*** Supplied data ***

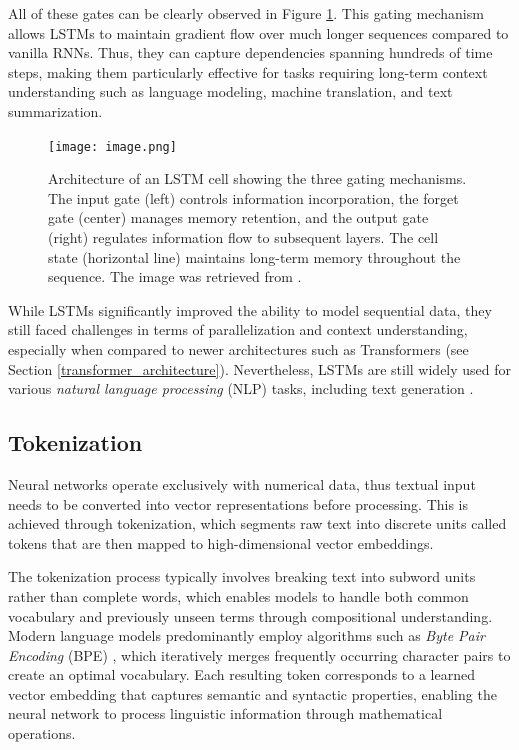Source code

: All of these gates can be clearly observed in Figure \ref{fig:lstm-architecture}. This gating mechanism allows LSTMs to maintain gradient flow over much longer sequences compared to vanilla RNNs. Thus, they can capture dependencies spanning hundreds of time steps, making them particularly effective for tasks requiring long-term context understanding such as language modeling, machine translation, and text summarization.
\begin{figure}[!htbp]
\centering
\texttt{[image: image.png]}
\caption[LSTM Cell Architecture]{Architecture of an LSTM cell showing the three gating mechanisms. The input gate (left) controls information incorporation, the forget gate (center) manages memory retention, and the output gate (right) regulates information flow to subsequent layers. The cell state (horizontal line) maintains long-term memory throughout the sequence. The image was retrieved from \cite{hinton-lstm}.}
\label{fig:lstm-architecture}
\end{figure}

While LSTMs significantly improved the ability to model sequential data, they still faced challenges in terms of parallelization and context understanding, especially when compared to newer architectures such as Transformers (see Section \ref{transformer_architecture}).  Nevertheless, LSTMs are still widely used for various \textit{natural language processing} (NLP) tasks, including text generation \cite{lstm_textgeneration}.

\subsection{Tokenization}

Neural networks operate exclusively with numerical data, thus textual input needs to be converted into vector representations before processing. This is achieved through tokenization, which segments raw text into discrete units called tokens that are then mapped to high-dimensional vector embeddings.

The tokenization process typically involves breaking text into subword units rather than complete words, which enables models to handle both common vocabulary and previously unseen terms through compositional understanding. Modern language models predominantly employ algorithms such as \textit{Byte Pair Encoding} (BPE) \cite{bpe}, which iteratively merges frequently occurring character pairs to create an optimal vocabulary. Each resulting token corresponds to a learned vector embedding that captures semantic and syntactic properties, enabling the neural network to process linguistic information through mathematical operations.


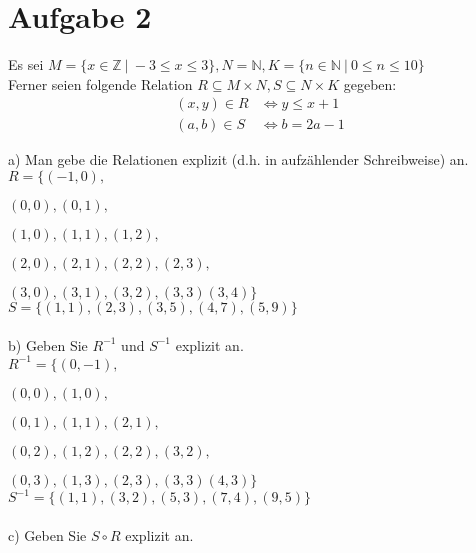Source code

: \section*{Aufgabe 2}

Es sei $M = \{x \in \mathbb{Z} \ | \ -3 \leq x \leq 3\}, N = \mathbb{N}, K = \{n \in \mathbb{N} \ | \ 0 \leq n \leq 10\}$\\
Ferner seien folgende Relation $R \subseteq M \times N, S \subseteq N \times K$ gegeben:
\begin{align*}
(x,y) \in R &\Leftrightarrow y \leq x + 1\\
(a,b) \in S &\Leftrightarrow b = 2a -1
\end{align*}

a) Man gebe die Relationen explizit (d.h. in aufzählender Schreibweise) an.\\

$R = \{(-1,0),$

\hspace{1.1cm}$(0,0), (0,1),$

\hspace{1.1cm}$(1,0),(1,1), (1,2),$

\hspace{1.1cm}$(2,0), (2,1), (2,2), (2,3),$

\hspace{1.1cm}$(3,0), (3,1), (3,2), (3,3) (3,4)\}$\\

$S = \{(1,1), (2,3), (3,5), (4,7), (5,9)\}$\\~\\

b) Geben Sie $R^{-1}$ und $S^{-1}$ explizit an.\\

$R^{-1} = \{(0,-1),$

\hspace{1.5cm}$(0,0), (1,0),$

\hspace{1.5cm}$(0,1),(1,1), (2,1),$

\hspace{1.5cm}$(0,2), (1,2), (2,2), (3,2),$

\hspace{1.5cm}$(0,3), (1,3), (2,3), (3,3) (4,3)\}$\\

$S^{-1} = \{(1,1), (3,2), (5,3), (7,4), (9,5)\}$\\~\\

c) Geben Sie $S \circ R$ explizit an.\\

*** End of Supplied data ***

▶ **What is required**: Here the job is to print all the entries above exactly, minus the images.

▶ **Answer section**:
Source code

: All of these gates can be clearly observed in Figure \ref{fig:lstm-architecture}. This gating mechanism allows LSTMs to maintain gradient flow over much longer sequences compared to vanilla RNNs. Thus, they can capture dependencies spanning hundreds of time steps, making them particularly effective for tasks requiring long-term context understanding such as language modeling, machine translation, and text summarization.
\begin{figure}[!htbp]
\centering
\texttt{[image: image.png]}
\caption[LSTM Cell Architecture]{Architecture of an LSTM cell showing the three gating mechanisms. The input gate (left) controls information incorporation, the forget gate (center) manages memory retention, and the output gate (right) regulates information flow to subsequent layers. The cell state (horizontal line) maintains long-term memory throughout the sequence. The image was retrieved from \cite{hinton-lstm}.}
\label{fig:lstm-architecture}
\end{figure}

While LSTMs significantly improved the ability to model sequential data, they still faced challenges in terms of parallelization and context understanding, especially when compared to newer architectures such as Transformers (see Section \ref{transformer_architecture}).  Nevertheless, LSTMs are still widely used for various \textit{natural language processing} (NLP) tasks, including text generation \cite{lstm_textgeneration}.

\subsection{Tokenization}

Neural networks operate exclusively with numerical data, thus textual input needs to be converted into vector representations before processing. This is achieved through tokenization, which segments raw text into discrete units called tokens that are then mapped to high-dimensional vector embeddings.

The tokenization process typically involves breaking text into subword units rather than complete words, which enables models to handle both common vocabulary and previously unseen terms through compositional understanding. Modern language models predominantly employ algorithms such as \textit{Byte Pair Encoding} (BPE) \cite{bpe}, which iteratively merges frequently occurring character pairs to create an optimal vocabulary. Each resulting token corresponds to a learned vector embedding that captures semantic and syntactic properties, enabling the neural network to process linguistic information through mathematical operations.


Source code

: \section*{Aufgabe 2}

Es sei $M = \{x \in \mathbb{Z} \ | \ -3 \leq x \leq 3\}, N = \mathbb{N}, K = \{n \in \mathbb{N} \ | \ 0 \leq n \leq 10\}$\\
Ferner seien folgende Relation $R \subseteq M \times N, S \subseteq N \times K$ gegeben:
\begin{align*}
(x,y) \in R &\Leftrightarrow y \leq x + 1\\
(a,b) \in S &\Leftrightarrow b = 2a -1
\end{align*}

a) Man gebe die Relationen explizit (d.h. in aufzählender Schreibweise) an.\\

$R = \{(-1,0),$

\hspace{1.1cm}$(0,0), (0,1),$

\hspace{1.1cm}$(1,0),(1,1), (1,2),$

\hspace{1.1cm}$(2,0), (2,1), (2,2), (2,3),$

\hspace{1.1cm}$(3,0), (3,1), (3,2), (3,3) (3,4)\}$\\

$S = \{(1,1), (2,3), (3,5), (4,7), (5,9)\}$\\~\\

b) Geben Sie $R^{-1}$ und $S^{-1}$ explizit an.\\

$R^{-1} = \{(0,-1),$

\hspace{1.5cm}$(0,0), (1,0),$

\hspace{1.5cm}$(0,1),(1,1), (2,1),$

\hspace{1.5cm}$(0,2), (1,2), (2,2), (3,2),$

\hspace{1.5cm}$(0,3), (1,3), (2,3), (3,3) (4,3)\}$\\

$S^{-1} = \{(1,1), (3,2), (5,3), (7,4), (9,5)\}$\\~\\

c) Geben Sie $S \circ R$ explizit an.\\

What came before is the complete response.